◆ **To do**: Of all the lines in the entries below, give again exactly those starting at the line containing "In these environments, \moozi" and ending at the line containing "Finally, we make", both ends included, and no others.

◆ **Available records**:
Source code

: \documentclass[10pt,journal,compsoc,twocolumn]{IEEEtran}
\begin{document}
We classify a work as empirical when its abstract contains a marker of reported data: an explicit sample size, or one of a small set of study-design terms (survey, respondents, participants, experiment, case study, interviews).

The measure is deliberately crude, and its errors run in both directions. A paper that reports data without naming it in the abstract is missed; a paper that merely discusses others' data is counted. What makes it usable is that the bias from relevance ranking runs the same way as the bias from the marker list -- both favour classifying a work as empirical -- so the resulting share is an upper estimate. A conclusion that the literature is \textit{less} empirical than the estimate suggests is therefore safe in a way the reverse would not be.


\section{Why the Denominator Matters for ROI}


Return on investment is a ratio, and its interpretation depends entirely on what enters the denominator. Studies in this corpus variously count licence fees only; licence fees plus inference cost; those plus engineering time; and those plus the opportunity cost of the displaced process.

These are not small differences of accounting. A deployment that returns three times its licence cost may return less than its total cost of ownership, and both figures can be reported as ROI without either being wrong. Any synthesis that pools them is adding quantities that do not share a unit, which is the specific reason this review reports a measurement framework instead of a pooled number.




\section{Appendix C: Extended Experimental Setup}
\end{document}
* * *
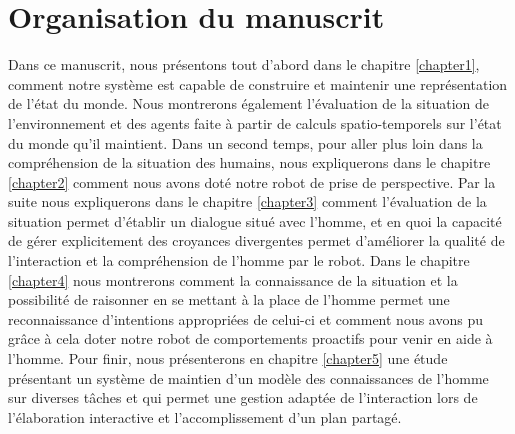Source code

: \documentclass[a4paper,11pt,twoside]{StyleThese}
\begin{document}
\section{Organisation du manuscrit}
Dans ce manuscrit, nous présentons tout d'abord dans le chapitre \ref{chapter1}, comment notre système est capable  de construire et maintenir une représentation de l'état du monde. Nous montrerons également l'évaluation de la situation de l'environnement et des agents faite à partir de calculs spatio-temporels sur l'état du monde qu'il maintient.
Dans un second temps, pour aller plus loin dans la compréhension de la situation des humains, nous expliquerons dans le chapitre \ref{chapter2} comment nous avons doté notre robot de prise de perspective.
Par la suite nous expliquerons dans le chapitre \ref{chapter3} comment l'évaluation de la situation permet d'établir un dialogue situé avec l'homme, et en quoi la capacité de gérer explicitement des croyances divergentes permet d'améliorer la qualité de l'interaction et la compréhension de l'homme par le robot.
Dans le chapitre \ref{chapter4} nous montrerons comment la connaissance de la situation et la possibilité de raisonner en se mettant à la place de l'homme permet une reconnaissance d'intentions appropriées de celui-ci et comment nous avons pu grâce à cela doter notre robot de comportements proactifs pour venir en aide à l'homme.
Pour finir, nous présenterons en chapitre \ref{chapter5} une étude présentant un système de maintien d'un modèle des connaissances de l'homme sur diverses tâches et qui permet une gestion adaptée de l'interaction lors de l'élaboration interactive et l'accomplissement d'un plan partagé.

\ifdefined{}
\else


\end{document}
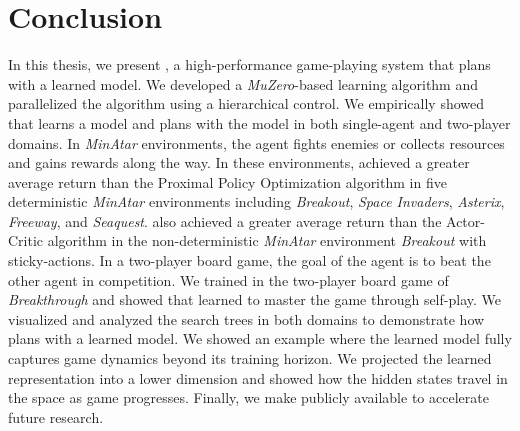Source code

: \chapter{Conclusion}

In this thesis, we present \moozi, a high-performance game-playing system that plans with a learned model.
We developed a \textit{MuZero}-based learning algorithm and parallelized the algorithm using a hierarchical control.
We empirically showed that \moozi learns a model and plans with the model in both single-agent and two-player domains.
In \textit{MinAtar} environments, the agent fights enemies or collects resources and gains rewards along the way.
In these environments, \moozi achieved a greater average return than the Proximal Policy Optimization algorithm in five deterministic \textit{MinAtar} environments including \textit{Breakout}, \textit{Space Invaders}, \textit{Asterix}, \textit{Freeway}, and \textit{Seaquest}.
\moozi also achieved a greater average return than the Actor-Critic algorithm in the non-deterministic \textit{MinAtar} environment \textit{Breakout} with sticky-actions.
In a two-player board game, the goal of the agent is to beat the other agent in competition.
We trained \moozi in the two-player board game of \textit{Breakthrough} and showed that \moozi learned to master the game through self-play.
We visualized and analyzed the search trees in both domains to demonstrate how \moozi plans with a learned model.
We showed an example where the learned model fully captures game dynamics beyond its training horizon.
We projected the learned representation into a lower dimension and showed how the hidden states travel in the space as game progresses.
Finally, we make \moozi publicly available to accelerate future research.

◆ **Solution for this task**:
In these environments, \moozi achieved a greater average return than the Proximal Policy Optimization algorithm in five deterministic \textit{MinAtar} environments including \textit{Breakout}, \textit{Space Invaders}, \textit{Asterix}, \textit{Freeway}, and \textit{Seaquest}.
\moozi also achieved a greater average return than the Actor-Critic algorithm in the non-deterministic \textit{MinAtar} environment \textit{Breakout} with sticky-actions.
In a two-player board game, the goal of the agent is to beat the other agent in competition.
We trained \moozi in the two-player board game of \textit{Breakthrough} and showed that \moozi learned to master the game through self-play.
We visualized and analyzed the search trees in both domains to demonstrate how \moozi plans with a learned model.
We showed an example where the learned model fully captures game dynamics beyond its training horizon.
We projected the learned representation into a lower dimension and showed how the hidden states travel in the space as game progresses.
Finally, we make \moozi publicly available to accelerate future research.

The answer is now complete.